Saved data entries
====

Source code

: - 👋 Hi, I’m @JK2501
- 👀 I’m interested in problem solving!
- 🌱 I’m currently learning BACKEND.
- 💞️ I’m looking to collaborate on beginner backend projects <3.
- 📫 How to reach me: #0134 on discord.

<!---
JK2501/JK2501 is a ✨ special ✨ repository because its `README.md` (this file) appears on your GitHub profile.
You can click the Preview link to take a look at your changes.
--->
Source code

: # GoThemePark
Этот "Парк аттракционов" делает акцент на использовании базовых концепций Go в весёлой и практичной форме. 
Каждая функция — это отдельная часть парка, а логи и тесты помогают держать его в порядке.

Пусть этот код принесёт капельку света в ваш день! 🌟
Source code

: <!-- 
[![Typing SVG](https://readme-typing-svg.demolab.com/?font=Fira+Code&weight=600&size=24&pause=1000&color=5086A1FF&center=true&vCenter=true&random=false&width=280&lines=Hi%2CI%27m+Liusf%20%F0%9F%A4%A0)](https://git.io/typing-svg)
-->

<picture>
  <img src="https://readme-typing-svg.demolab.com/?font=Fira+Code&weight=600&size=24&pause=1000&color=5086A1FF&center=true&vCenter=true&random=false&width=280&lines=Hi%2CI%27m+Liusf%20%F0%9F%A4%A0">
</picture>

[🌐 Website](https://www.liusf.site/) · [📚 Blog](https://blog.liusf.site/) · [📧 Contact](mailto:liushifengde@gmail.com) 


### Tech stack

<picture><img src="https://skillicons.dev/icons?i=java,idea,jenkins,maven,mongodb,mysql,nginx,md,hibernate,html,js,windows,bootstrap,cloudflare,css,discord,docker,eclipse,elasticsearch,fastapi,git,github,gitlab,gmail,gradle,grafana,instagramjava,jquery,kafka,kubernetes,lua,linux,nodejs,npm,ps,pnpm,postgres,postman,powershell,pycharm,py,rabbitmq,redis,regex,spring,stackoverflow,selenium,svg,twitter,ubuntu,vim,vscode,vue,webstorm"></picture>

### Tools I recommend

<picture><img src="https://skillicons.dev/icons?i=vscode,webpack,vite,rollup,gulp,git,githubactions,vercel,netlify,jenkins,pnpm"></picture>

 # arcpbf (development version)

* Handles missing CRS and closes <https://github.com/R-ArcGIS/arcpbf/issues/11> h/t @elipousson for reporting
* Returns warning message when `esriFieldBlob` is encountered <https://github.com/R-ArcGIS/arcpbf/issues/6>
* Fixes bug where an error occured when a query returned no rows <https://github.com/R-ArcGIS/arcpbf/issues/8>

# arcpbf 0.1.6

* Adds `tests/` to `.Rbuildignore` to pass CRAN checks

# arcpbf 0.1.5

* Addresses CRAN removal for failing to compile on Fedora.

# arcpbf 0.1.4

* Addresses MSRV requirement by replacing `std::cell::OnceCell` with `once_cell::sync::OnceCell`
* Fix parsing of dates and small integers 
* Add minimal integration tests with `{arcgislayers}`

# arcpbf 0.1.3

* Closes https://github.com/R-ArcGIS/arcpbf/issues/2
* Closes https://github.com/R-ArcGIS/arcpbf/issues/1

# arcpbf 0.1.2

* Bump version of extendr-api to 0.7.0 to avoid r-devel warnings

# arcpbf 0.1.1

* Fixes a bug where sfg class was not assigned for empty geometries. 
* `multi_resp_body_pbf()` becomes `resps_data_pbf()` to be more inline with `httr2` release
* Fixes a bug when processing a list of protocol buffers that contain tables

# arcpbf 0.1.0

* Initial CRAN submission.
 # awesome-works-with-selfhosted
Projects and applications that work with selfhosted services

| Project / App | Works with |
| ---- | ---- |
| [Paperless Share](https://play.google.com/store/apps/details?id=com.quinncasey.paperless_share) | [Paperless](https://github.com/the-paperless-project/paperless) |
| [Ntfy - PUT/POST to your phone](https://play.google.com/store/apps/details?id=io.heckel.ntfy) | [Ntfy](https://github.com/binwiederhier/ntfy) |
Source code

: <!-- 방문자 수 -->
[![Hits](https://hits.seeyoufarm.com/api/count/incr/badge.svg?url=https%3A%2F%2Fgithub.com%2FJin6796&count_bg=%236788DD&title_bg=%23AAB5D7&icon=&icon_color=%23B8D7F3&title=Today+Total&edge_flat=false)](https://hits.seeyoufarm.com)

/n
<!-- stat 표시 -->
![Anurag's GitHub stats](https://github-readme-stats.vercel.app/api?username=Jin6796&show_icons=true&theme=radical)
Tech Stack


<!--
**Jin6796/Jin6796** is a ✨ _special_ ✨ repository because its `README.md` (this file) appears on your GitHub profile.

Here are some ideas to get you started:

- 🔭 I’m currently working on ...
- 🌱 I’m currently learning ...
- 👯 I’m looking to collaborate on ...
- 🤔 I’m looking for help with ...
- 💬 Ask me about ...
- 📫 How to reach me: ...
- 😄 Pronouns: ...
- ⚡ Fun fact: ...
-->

====

• _What is needed_: Your answer consists solely of the lines from the top of the records above through the line that contains "h/t @elipousson for reporting", each echoed exactly.

• _Finished exercise_:
Source code

: - 👋 Hi, I’m @JK2501
- 👀 I’m interested in problem solving!
- 🌱 I’m currently learning BACKEND.
- 💞️ I’m looking to collaborate on beginner backend projects <3.
- 📫 How to reach me: #0134 on discord.

<!---
JK2501/JK2501 is a ✨ special ✨ repository because its `README.md` (this file) appears on your GitHub profile.
You can click the Preview link to take a look at your changes.
--->
Source code

: # GoThemePark
Этот "Парк аттракционов" делает акцент на использовании базовых концепций Go в весёлой и практичной форме. 
Каждая функция — это отдельная часть парка, а логи и тесты помогают держать его в порядке.

Пусть этот код принесёт капельку света в ваш день! 🌟
Source code

: <!-- 
[![Typing SVG](https://readme-typing-svg.demolab.com/?font=Fira+Code&weight=600&size=24&pause=1000&color=5086A1FF&center=true&vCenter=true&random=false&width=280&lines=Hi%2CI%27m+Liusf%20%F0%9F%A4%A0)](https://git.io/typing-svg)
-->

<picture>
  <img src="https://readme-typing-svg.demolab.com/?font=Fira+Code&weight=600&size=24&pause=1000&color=5086A1FF&center=true&vCenter=true&random=false&width=280&lines=Hi%2CI%27m+Liusf%20%F0%9F%A4%A0">
</picture>

[🌐 Website](https://www.liusf.site/) · [📚 Blog](https://blog.liusf.site/) · [📧 Contact](mailto:liushifengde@gmail.com) 


### Tech stack

<picture><img src="https://skillicons.dev/icons?i=java,idea,jenkins,maven,mongodb,mysql,nginx,md,hibernate,html,js,windows,bootstrap,cloudflare,css,discord,docker,eclipse,elasticsearch,fastapi,git,github,gitlab,gmail,gradle,grafana,instagramjava,jquery,kafka,kubernetes,lua,linux,nodejs,npm,ps,pnpm,postgres,postman,powershell,pycharm,py,rabbitmq,redis,regex,spring,stackoverflow,selenium,svg,twitter,ubuntu,vim,vscode,vue,webstorm"></picture>

### Tools I recommend

<picture><img src="https://skillicons.dev/icons?i=vscode,webpack,vite,rollup,gulp,git,githubactions,vercel,netlify,jenkins,pnpm"></picture>

 # arcpbf (development version)

* Handles missing CRS and closes <https://github.com/R-ArcGIS/arcpbf/issues/11> h/t @elipousson for reporting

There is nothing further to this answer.